Doug Kaye's thoughts on web services, web hosting and managed services.

Java, Java Everywhere? In his Ahead of the Curve column in the June 23 issue of Infoworld, Tom Yeager asks, "Without .Net, what can Microsoft use to present its software as a unified, integrated offering?" He suggests that Sun's Java has "won" the battle for the mobile and wireless platform. While Sun may indeed have won this battle, Tom misses the big picture: that Sun has lost the war.

On December 23, 2002, a US federal judge ordered Microsoft to include Sun's Java runtime environment with the Windows family of operating systems. Two years earlier, Microsoft settled a lawsuit brought by Sun Microsystems, and agreed to pay Sun $20 million. Sun may have won these battles in the courts, but the victories were largely symbolic because Microsoft managed to find an end-run solution around the attempt to make Java ubiquitous. Microsoft has bigger plans, and they’re based on web services. Here's just one example:

Microsoft controls the desktops of the world, but it has far less clout in the market for small mobile devices such as PDAs and cell phones. However, rather than roll over and play dead—giving up the mobile market altogether—Microsoft has another opportunity to take the lion's share of mobile-device revenues.

As cell phones and PDAs become commodities, the value of device-resident software (such as operating systems, games, and other programs that run within the devices) will approach zero. Few people will pay more for a Java-based phone than for one that isn't.
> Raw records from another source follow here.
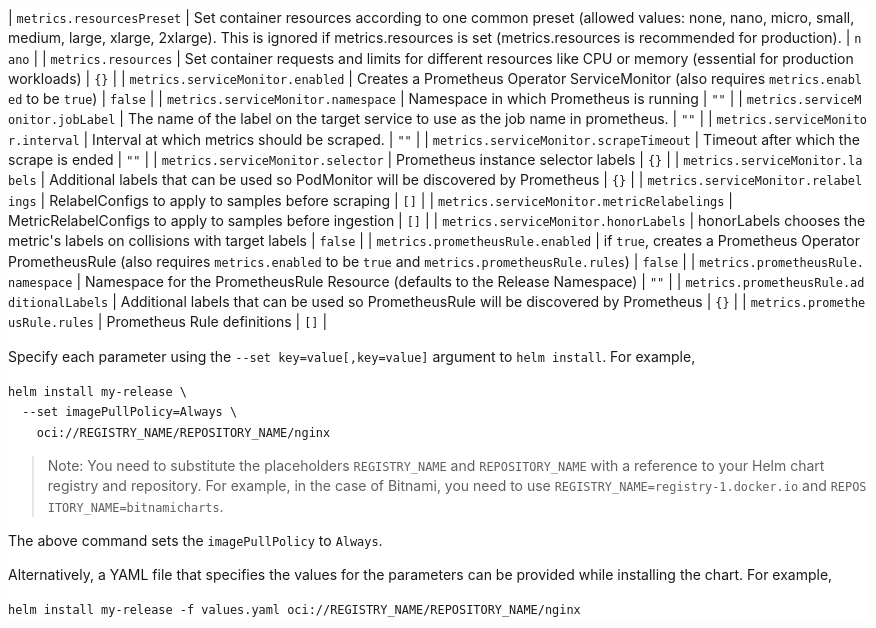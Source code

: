 | `metrics.resourcesPreset`                  | Set container resources according to one common preset (allowed values: none, nano, micro, small, medium, large, xlarge, 2xlarge). This is ignored if metrics.resources is set (metrics.resources is recommended for production). | `nano`                           |
| `metrics.resources`                        | Set container requests and limits for different resources like CPU or memory (essential for production workloads)                                                                                                                 | `{}`                             |
| `metrics.serviceMonitor.enabled`           | Creates a Prometheus Operator ServiceMonitor (also requires `metrics.enabled` to be `true`)                                                                                                                                       | `false`                          |
| `metrics.serviceMonitor.namespace`         | Namespace in which Prometheus is running                                                                                                                                                                                          | `""`                             |
| `metrics.serviceMonitor.jobLabel`          | The name of the label on the target service to use as the job name in prometheus.                                                                                                                                                 | `""`                             |
| `metrics.serviceMonitor.interval`          | Interval at which metrics should be scraped.                                                                                                                                                                                      | `""`                             |
| `metrics.serviceMonitor.scrapeTimeout`     | Timeout after which the scrape is ended                                                                                                                                                                                           | `""`                             |
| `metrics.serviceMonitor.selector`          | Prometheus instance selector labels                                                                                                                                                                                               | `{}`                             |
| `metrics.serviceMonitor.labels`            | Additional labels that can be used so PodMonitor will be discovered by Prometheus                                                                                                                                                 | `{}`                             |
| `metrics.serviceMonitor.relabelings`       | RelabelConfigs to apply to samples before scraping                                                                                                                                                                                | `[]`                             |
| `metrics.serviceMonitor.metricRelabelings` | MetricRelabelConfigs to apply to samples before ingestion                                                                                                                                                                         | `[]`                             |
| `metrics.serviceMonitor.honorLabels`       | honorLabels chooses the metric's labels on collisions with target labels                                                                                                                                                          | `false`                          |
| `metrics.prometheusRule.enabled`           | if `true`, creates a Prometheus Operator PrometheusRule (also requires `metrics.enabled` to be `true` and `metrics.prometheusRule.rules`)                                                                                         | `false`                          |
| `metrics.prometheusRule.namespace`         | Namespace for the PrometheusRule Resource (defaults to the Release Namespace)                                                                                                                                                     | `""`                             |
| `metrics.prometheusRule.additionalLabels`  | Additional labels that can be used so PrometheusRule will be discovered by Prometheus                                                                                                                                             | `{}`                             |
| `metrics.prometheusRule.rules`             | Prometheus Rule definitions                                                                                                                                                                                                       | `[]`                             |

Specify each parameter using the `--set key=value[,key=value]` argument to `helm install`. For example,

```console
helm install my-release \
  --set imagePullPolicy=Always \
    oci://REGISTRY_NAME/REPOSITORY_NAME/nginx
```

> Note: You need to substitute the placeholders `REGISTRY_NAME` and `REPOSITORY_NAME` with a reference to your Helm chart registry and repository. For example, in the case of Bitnami, you need to use `REGISTRY_NAME=registry-1.docker.io` and `REPOSITORY_NAME=bitnamicharts`.

The above command sets the `imagePullPolicy` to `Always`.

Alternatively, a YAML file that specifies the values for the parameters can be provided while installing the chart. For example,

```console
helm install my-release -f values.yaml oci://REGISTRY_NAME/REPOSITORY_NAME/nginx
```
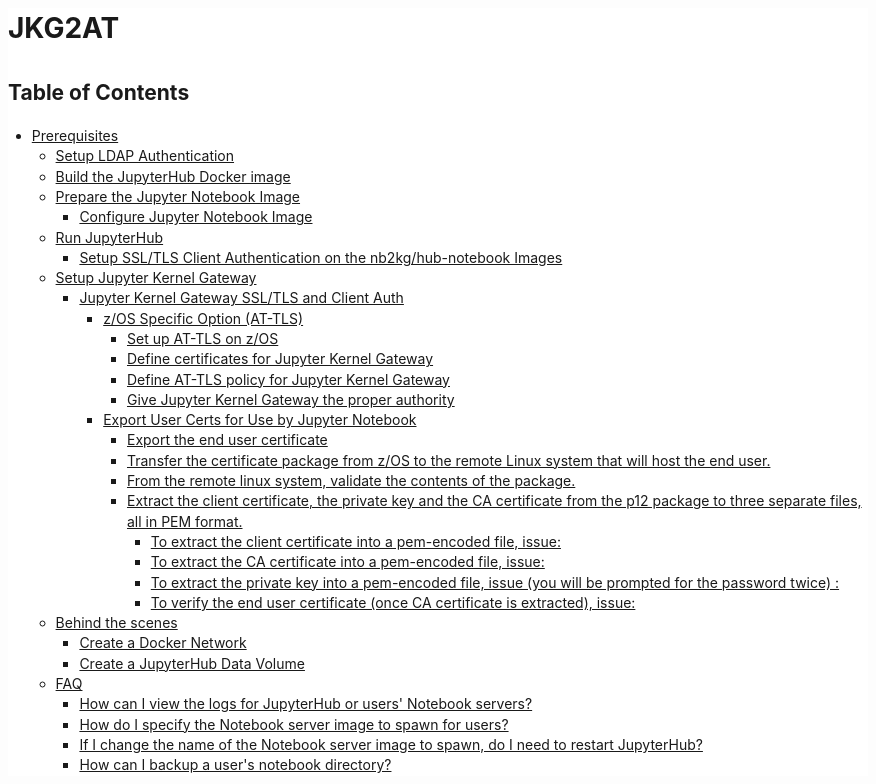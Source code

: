 # JKG2AT

Table of Contents
-----------------

* [Prerequisites](#prerequisites)
  * [Setup LDAP Authentication](#setup-ldap-authentication)
  * [Build the JupyterHub Docker image](#build-the-jupyterhub-docker-image)
  * [Prepare the Jupyter Notebook Image](#prepare-the-jupyter-notebook-image)
     * [Configure Jupyter Notebook Image](#configure-jupyter-notebook-image)
  * [Run JupyterHub](#run-jupyterhub)
     * [Setup SSL/TLS Client Authentication on the nb2kg/hub-notebook Images](#setup-ssltls-client-authentication-on-the-nb2kghub-notebook-images)
  * [Setup Jupyter Kernel Gateway](#setup-jupyter-kernel-gateway)
     * [Jupyter Kernel Gateway SSL/TLS and Client Auth](#jupyter-kernel-gateway-ssltls-and-client-auth)
        * [z/OS Specific Option (AT-TLS)](#zos-specific-option-at-tls)
           * [Set up AT-TLS on z/OS](#set-up-at-tls-on-zos)
           * [Define certificates for Jupyter Kernel Gateway](#define-certificates-for-jupyter-kernel-gateway)
           * [Define AT-TLS policy for Jupyter Kernel Gateway](#define-at-tls-policy-for-jupyter-kernel-gateway)
           * [Give Jupyter Kernel Gateway the proper authority](#give-jupyter-kernel-gateway-the-proper-authority)
        * [Export User Certs for Use by Jupyter Notebook](#export-user-certs-for-use-by-jupyter-notebook)
           * [Export the end user certificate](#export-the-end-user-certificate)
           * [Transfer the certificate package from z/OS to the remote Linux system that will host the end user.](#transfer-the-certificate-package-from-zos-to-the-remote-linux-system-that-will-host-the-end-user)
           * [From the remote linux system, validate the contents of the package.](#from-the-remote-linux-system-validate-the-contents-of-the-package)
           * [Extract the client certificate, the private key and the CA certificate from the p12 package to three separate files, all in PEM format.](#extract-the-client-certificate-the-private-key-and-the-ca-certificate-from-the-p12-package-to-three-separate-files-all-in-pem-format)
              * [To extract the client certificate into a pem-encoded file, issue:](#to-extract-the-client-certificate-into-a-pem-encoded-file-issue)
              * [To extract the CA certificate into a pem-encoded file, issue:](#to-extract-the-ca-certificate-into-a-pem-encoded-file-issue)
              * [To extract the private key into a pem-encoded file, issue  (you will be prompted for the password twice) :](#to-extract-the-private-key-into-a-pem-encoded-file-issue--you-will-be-prompted-for-the-password-twice-)
              * [To verify the end user certificate (once CA certificate is extracted), issue:](#to-verify-the-end-user-certificate-once-ca-certificate-is-extracted-issue)
  * [Behind the scenes](#behind-the-scenes)
     * [Create a Docker Network](#create-a-docker-network)
     * [Create a JupyterHub Data Volume](#create-a-jupyterhub-data-volume)
  * [FAQ](#faq)
     * [How can I view the logs for JupyterHub or users' Notebook servers?](#how-can-i-view-the-logs-for-jupyterhub-or-users-notebook-servers)
     * [How do I specify the Notebook server image to spawn for users?](#how-do-i-specify-the-notebook-server-image-to-spawn-for-users)
     * [If I change the name of the Notebook server image to spawn, do I need to restart JupyterHub?](#if-i-change-the-name-of-the-notebook-server-image-to-spawn-do-i-need-to-restart-jupyterhub)
     * [How can I backup a user's notebook directory?](#how-can-i-backup-a-users-notebook-directory)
But the market for extra-cost and remotely hosted services for those devices will continue to increase. These services include mobile e-commerce (m-commerce), instant messaging (IM), location-based services (LBS) such as advertising-driven restaurant finders, and many others.

Java was supposed to be the "write once, run anywhere" technology. Its model is based on portable source and executable intermediate code. Web services, on the other hand, are the "write once, access from anywhere" solution. No porting is required. Services can be utilized from anywhere. There's little inherent value in a programming language, but there's tremendous value in a universally accessible service.
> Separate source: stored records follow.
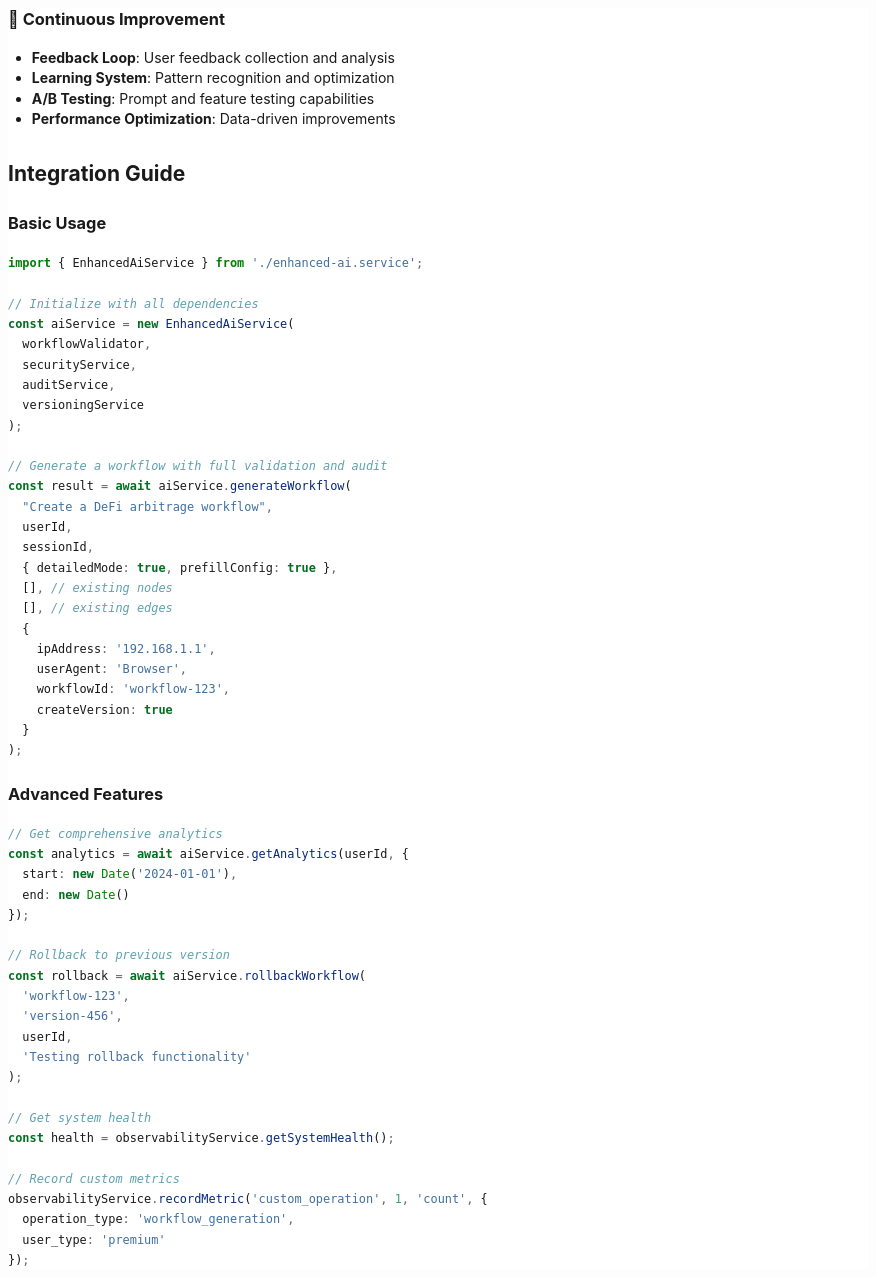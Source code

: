 ### 🎯 **Continuous Improvement**
- **Feedback Loop**: User feedback collection and analysis
- **Learning System**: Pattern recognition and optimization
- **A/B Testing**: Prompt and feature testing capabilities
- **Performance Optimization**: Data-driven improvements

## Integration Guide

### Basic Usage

```typescript
import { EnhancedAiService } from './enhanced-ai.service';

// Initialize with all dependencies
const aiService = new EnhancedAiService(
  workflowValidator,
  securityService,
  auditService,
  versioningService
);

// Generate a workflow with full validation and audit
const result = await aiService.generateWorkflow(
  "Create a DeFi arbitrage workflow",
  userId,
  sessionId,
  { detailedMode: true, prefillConfig: true },
  [], // existing nodes
  [], // existing edges
  { 
    ipAddress: '192.168.1.1',
    userAgent: 'Browser',
    workflowId: 'workflow-123',
    createVersion: true
  }
);
```

### Advanced Features

```typescript
// Get comprehensive analytics
const analytics = await aiService.getAnalytics(userId, { 
  start: new Date('2024-01-01'), 
  end: new Date() 
});

// Rollback to previous version
const rollback = await aiService.rollbackWorkflow(
  'workflow-123',
  'version-456',
  userId,
  'Testing rollback functionality'
);

// Get system health
const health = observabilityService.getSystemHealth();

// Record custom metrics
observabilityService.recordMetric('custom_operation', 1, 'count', {
  operation_type: 'workflow_generation',
  user_type: 'premium'
});
```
To win the lucrative remotely hosted service business, Microsoft (or anyone else) needed to find a way that its services could work with all mobile devices, not just those based on Java or some other platform. The key was to convince all handheld device manufacturers to use one technology. It could have been Java, in which case Sun would have been able to control the technology used to link the mobile devices to remote services. But that didn't happen. Java may be on a healthy majority of the mobile platforms, but it still isn't ubiquitous.

The only way to convince all vendors to adopt a single interface technology was to truly give it away—not under some strict licensing program as Sun did with Java, but free and unencumbered. Web services is such a technology, and by convincing virtually every vendor to support it, Microsoft guaranteed it will be able to deploy services that can be reached by every device, even those based on Java. It's a brilliant strategy, and one that allowed Microsoft (and others) to leapfrog over Java. The competition is no longer about the language or even the platform. Instead, thanks to web services, vendors' offerings can interoperate at a higher level—above the operating system or programming language.

The agreement by competing vendors to work together to develop full web-services interoperability is a vector that's critical for the emergence and success of web services.

[The above is an excerpt from Loosely Coupled: The Missing Pieces of Web Services.]

Just as I was posting this, CNET's News.com reported, "A federal appeals court dealt a legal setback to Sun Microsystems on Thursday, tossing out most of a preliminary injunction requiring Microsoft to carry its rival's version of an interpreter for the Java programming language."

Web services--along with SOAP and XML--will be ubiquitous. Java won't be. As much as I like Java (it's been my platform of choice since I first specified it for a major endeavor in 1996), it's just one of many programming languages and runtime environments that compete for the low-value part of the bigger picture.